▶ **WHAT TO PRODUCE**
Send back the whole listing untouched.

▶ **THE DATA**
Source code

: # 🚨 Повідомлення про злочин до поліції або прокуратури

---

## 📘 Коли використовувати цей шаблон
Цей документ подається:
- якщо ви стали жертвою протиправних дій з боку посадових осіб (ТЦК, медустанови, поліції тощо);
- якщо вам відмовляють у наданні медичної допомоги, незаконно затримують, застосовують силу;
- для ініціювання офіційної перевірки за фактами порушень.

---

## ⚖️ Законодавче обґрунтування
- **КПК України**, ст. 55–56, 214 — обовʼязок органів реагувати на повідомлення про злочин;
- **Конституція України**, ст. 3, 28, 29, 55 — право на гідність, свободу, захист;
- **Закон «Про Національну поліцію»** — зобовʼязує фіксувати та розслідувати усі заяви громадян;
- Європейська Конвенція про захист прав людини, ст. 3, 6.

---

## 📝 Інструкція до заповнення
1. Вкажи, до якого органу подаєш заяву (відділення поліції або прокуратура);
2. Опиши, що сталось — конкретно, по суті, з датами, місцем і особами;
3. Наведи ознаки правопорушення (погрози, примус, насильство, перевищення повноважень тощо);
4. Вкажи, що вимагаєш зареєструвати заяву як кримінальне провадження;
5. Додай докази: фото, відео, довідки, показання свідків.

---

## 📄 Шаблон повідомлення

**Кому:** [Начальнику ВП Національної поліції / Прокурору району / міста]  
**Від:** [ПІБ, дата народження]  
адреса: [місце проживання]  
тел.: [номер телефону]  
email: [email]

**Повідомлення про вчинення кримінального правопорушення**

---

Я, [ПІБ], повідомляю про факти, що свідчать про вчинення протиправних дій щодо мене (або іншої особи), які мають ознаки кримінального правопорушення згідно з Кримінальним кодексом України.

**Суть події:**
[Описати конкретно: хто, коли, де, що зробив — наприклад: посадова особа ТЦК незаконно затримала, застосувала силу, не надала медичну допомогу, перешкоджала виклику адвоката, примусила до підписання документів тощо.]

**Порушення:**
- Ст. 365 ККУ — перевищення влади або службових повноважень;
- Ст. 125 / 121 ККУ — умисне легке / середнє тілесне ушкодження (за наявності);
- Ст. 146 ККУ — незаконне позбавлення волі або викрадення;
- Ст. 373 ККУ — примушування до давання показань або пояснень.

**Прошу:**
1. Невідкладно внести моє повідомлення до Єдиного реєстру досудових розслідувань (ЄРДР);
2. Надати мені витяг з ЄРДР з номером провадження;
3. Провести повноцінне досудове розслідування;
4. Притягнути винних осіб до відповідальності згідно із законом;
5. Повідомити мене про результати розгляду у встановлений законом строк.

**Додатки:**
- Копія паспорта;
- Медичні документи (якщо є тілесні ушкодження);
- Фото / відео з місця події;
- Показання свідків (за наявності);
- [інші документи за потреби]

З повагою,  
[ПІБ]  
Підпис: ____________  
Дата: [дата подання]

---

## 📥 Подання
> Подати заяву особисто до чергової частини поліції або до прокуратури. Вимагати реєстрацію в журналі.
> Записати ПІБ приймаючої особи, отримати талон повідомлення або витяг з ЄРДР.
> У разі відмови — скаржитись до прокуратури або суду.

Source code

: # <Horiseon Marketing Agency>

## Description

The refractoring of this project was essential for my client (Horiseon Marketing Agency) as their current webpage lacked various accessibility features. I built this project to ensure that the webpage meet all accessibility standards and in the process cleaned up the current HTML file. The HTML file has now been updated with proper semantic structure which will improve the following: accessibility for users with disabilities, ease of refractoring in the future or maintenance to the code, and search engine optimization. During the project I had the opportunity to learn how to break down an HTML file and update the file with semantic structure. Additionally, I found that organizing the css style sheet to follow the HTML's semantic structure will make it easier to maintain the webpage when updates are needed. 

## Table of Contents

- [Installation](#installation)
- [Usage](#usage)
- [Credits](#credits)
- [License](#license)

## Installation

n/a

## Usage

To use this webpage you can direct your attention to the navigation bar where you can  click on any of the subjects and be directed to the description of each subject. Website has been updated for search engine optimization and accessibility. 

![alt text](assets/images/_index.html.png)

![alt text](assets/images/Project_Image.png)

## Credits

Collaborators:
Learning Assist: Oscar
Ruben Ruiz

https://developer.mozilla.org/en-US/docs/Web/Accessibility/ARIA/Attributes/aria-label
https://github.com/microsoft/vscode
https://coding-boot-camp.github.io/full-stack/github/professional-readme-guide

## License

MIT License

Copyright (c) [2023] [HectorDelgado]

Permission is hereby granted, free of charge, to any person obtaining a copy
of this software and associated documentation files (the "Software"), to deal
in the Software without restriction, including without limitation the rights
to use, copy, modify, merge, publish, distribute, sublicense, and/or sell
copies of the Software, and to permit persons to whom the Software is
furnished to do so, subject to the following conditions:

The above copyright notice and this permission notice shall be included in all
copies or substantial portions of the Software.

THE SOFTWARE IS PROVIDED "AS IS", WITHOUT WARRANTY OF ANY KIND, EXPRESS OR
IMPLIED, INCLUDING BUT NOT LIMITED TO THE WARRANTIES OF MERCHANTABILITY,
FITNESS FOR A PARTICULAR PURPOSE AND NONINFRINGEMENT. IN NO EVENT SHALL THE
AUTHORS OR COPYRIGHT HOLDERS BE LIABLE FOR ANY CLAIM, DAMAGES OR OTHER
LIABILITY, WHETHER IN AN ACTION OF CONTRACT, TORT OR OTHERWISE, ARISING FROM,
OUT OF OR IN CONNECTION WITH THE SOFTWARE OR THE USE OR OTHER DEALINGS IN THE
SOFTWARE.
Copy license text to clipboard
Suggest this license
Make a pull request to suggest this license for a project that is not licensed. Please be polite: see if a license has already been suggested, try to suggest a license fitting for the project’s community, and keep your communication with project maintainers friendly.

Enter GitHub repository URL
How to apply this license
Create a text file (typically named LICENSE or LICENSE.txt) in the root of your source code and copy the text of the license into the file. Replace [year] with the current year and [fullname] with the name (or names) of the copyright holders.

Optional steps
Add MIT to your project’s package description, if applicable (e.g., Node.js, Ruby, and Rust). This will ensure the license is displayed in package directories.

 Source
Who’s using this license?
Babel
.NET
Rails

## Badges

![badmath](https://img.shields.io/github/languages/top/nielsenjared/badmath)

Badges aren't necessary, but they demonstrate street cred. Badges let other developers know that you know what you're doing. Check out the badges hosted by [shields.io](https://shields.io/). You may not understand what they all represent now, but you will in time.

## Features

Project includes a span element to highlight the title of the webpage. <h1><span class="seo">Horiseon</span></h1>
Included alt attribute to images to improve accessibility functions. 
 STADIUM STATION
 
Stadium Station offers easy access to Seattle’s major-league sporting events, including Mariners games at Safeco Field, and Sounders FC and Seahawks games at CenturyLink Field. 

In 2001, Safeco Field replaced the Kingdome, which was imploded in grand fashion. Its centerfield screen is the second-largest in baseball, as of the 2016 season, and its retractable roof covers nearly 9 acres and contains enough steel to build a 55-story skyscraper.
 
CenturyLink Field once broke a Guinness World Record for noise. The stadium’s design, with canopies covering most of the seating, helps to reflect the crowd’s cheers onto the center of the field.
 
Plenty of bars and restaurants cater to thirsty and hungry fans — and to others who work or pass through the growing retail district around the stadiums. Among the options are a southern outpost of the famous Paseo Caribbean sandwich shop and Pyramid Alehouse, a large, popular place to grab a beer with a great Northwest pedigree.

▶ **SOLUTION BELOW**
Source code

: # 🚨 Повідомлення про злочин до поліції або прокуратури

---

## 📘 Коли використовувати цей шаблон
Цей документ подається:
- якщо ви стали жертвою протиправних дій з боку посадових осіб (ТЦК, медустанови, поліції тощо);
- якщо вам відмовляють у наданні медичної допомоги, незаконно затримують, застосовують силу;
- для ініціювання офіційної перевірки за фактами порушень.

---

## ⚖️ Законодавче обґрунтування
- **КПК України**, ст. 55–56, 214 — обовʼязок органів реагувати на повідомлення про злочин;
- **Конституція України**, ст. 3, 28, 29, 55 — право на гідність, свободу, захист;
- **Закон «Про Національну поліцію»** — зобовʼязує фіксувати та розслідувати усі заяви громадян;
- Європейська Конвенція про захист прав людини, ст. 3, 6.

---

## 📝 Інструкція до заповнення
1. Вкажи, до якого органу подаєш заяву (відділення поліції або прокуратура);
2. Опиши, що сталось — конкретно, по суті, з датами, місцем і особами;
3. Наведи ознаки правопорушення (погрози, примус, насильство, перевищення повноважень тощо);
4. Вкажи, що вимагаєш зареєструвати заяву як кримінальне провадження;
5. Додай докази: фото, відео, довідки, показання свідків.

---

## 📄 Шаблон повідомлення

**Кому:** [Начальнику ВП Національної поліції / Прокурору району / міста]  
**Від:** [ПІБ, дата народження]  
адреса: [місце проживання]  
тел.: [номер телефону]  
email: [email]

**Повідомлення про вчинення кримінального правопорушення**

---

Я, [ПІБ], повідомляю про факти, що свідчать про вчинення протиправних дій щодо мене (або іншої особи), які мають ознаки кримінального правопорушення згідно з Кримінальним кодексом України.

**Суть події:**
[Описати конкретно: хто, коли, де, що зробив — наприклад: посадова особа ТЦК незаконно затримала, застосувала силу, не надала медичну допомогу, перешкоджала виклику адвоката, примусила до підписання документів тощо.]

**Порушення:**
- Ст. 365 ККУ — перевищення влади або службових повноважень;
- Ст. 125 / 121 ККУ — умисне легке / середнє тілесне ушкодження (за наявності);
- Ст. 146 ККУ — незаконне позбавлення волі або викрадення;
- Ст. 373 ККУ — примушування до давання показань або пояснень.

**Прошу:**
1. Невідкладно внести моє повідомлення до Єдиного реєстру досудових розслідувань (ЄРДР);
2. Надати мені витяг з ЄРДР з номером провадження;
3. Провести повноцінне досудове розслідування;
4. Притягнути винних осіб до відповідальності згідно із законом;
5. Повідомити мене про результати розгляду у встановлений законом строк.

**Додатки:**
- Копія паспорта;
- Медичні документи (якщо є тілесні ушкодження);
- Фото / відео з місця події;
- Показання свідків (за наявності);
- [інші документи за потреби]

З повагою,  
[ПІБ]  
Підпис: ____________  
Дата: [дата подання]

---

## 📥 Подання
> Подати заяву особисто до чергової частини поліції або до прокуратури. Вимагати реєстрацію в журналі.
> Записати ПІБ приймаючої особи, отримати талон повідомлення або витяг з ЄРДР.
> У разі відмови — скаржитись до прокуратури або суду.

Source code

: # <Horiseon Marketing Agency>

## Description

The refractoring of this project was essential for my client (Horiseon Marketing Agency) as their current webpage lacked various accessibility features. I built this project to ensure that the webpage meet all accessibility standards and in the process cleaned up the current HTML file. The HTML file has now been updated with proper semantic structure which will improve the following: accessibility for users with disabilities, ease of refractoring in the future or maintenance to the code, and search engine optimization. During the project I had the opportunity to learn how to break down an HTML file and update the file with semantic structure. Additionally, I found that organizing the css style sheet to follow the HTML's semantic structure will make it easier to maintain the webpage when updates are needed. 

## Table of Contents

- [Installation](#installation)
- [Usage](#usage)
- [Credits](#credits)
- [License](#license)

## Installation

n/a

## Usage

To use this webpage you can direct your attention to the navigation bar where you can  click on any of the subjects and be directed to the description of each subject. Website has been updated for search engine optimization and accessibility. 

![alt text](assets/images/_index.html.png)

![alt text](assets/images/Project_Image.png)

## Credits

Collaborators:
Learning Assist: Oscar
Ruben Ruiz

https://developer.mozilla.org/en-US/docs/Web/Accessibility/ARIA/Attributes/aria-label
https://github.com/microsoft/vscode
https://coding-boot-camp.github.io/full-stack/github/professional-readme-guide

## License

MIT License

Copyright (c) [2023] [HectorDelgado]

Permission is hereby granted, free of charge, to any person obtaining a copy
of this software and associated documentation files (the "Software"), to deal
in the Software without restriction, including without limitation the rights
to use, copy, modify, merge, publish, distribute, sublicense, and/or sell
copies of the Software, and to permit persons to whom the Software is
furnished to do so, subject to the following conditions:

The above copyright notice and this permission notice shall be included in all
copies or substantial portions of the Software.

THE SOFTWARE IS PROVIDED "AS IS", WITHOUT WARRANTY OF ANY KIND, EXPRESS OR
IMPLIED, INCLUDING BUT NOT LIMITED TO THE WARRANTIES OF MERCHANTABILITY,
FITNESS FOR A PARTICULAR PURPOSE AND NONINFRINGEMENT. IN NO EVENT SHALL THE
AUTHORS OR COPYRIGHT HOLDERS BE LIABLE FOR ANY CLAIM, DAMAGES OR OTHER
LIABILITY, WHETHER IN AN ACTION OF CONTRACT, TORT OR OTHERWISE, ARISING FROM,
OUT OF OR IN CONNECTION WITH THE SOFTWARE OR THE USE OR OTHER DEALINGS IN THE
SOFTWARE.
Copy license text to clipboard
Suggest this license
Make a pull request to suggest this license for a project that is not licensed. Please be polite: see if a license has already been suggested, try to suggest a license fitting for the project’s community, and keep your communication with project maintainers friendly.

Enter GitHub repository URL
How to apply this license
Create a text file (typically named LICENSE or LICENSE.txt) in the root of your source code and copy the text of the license into the file. Replace [year] with the current year and [fullname] with the name (or names) of the copyright holders.

Optional steps
Add MIT to your project’s package description, if applicable (e.g., Node.js, Ruby, and Rust). This will ensure the license is displayed in package directories.

 Source
Who’s using this license?
Babel
.NET
Rails

## Badges

![badmath](https://img.shields.io/github/languages/top/nielsenjared/badmath)

Badges aren't necessary, but they demonstrate street cred. Badges let other developers know that you know what you're doing. Check out the badges hosted by [shields.io](https://shields.io/). You may not understand what they all represent now, but you will in time.

## Features

Project includes a span element to highlight the title of the webpage. <h1><span class="seo">Horiseon</span></h1>
Included alt attribute to images to improve accessibility functions. 
 STADIUM STATION
 
Stadium Station offers easy access to Seattle’s major-league sporting events, including Mariners games at Safeco Field, and Sounders FC and Seahawks games at CenturyLink Field. 

In 2001, Safeco Field replaced the Kingdome, which was imploded in grand fashion. Its centerfield screen is the second-largest in baseball, as of the 2016 season, and its retractable roof covers nearly 9 acres and contains enough steel to build a 55-story skyscraper.
 
CenturyLink Field once broke a Guinness World Record for noise. The stadium’s design, with canopies covering most of the seating, helps to reflect the crowd’s cheers onto the center of the field.
 
Plenty of bars and restaurants cater to thirsty and hungry fans — and to others who work or pass through the growing retail district around the stadiums. Among the options are a southern outpost of the famous Paseo Caribbean sandwich shop and Pyramid Alehouse, a large, popular place to grab a beer with a great Northwest pedigree.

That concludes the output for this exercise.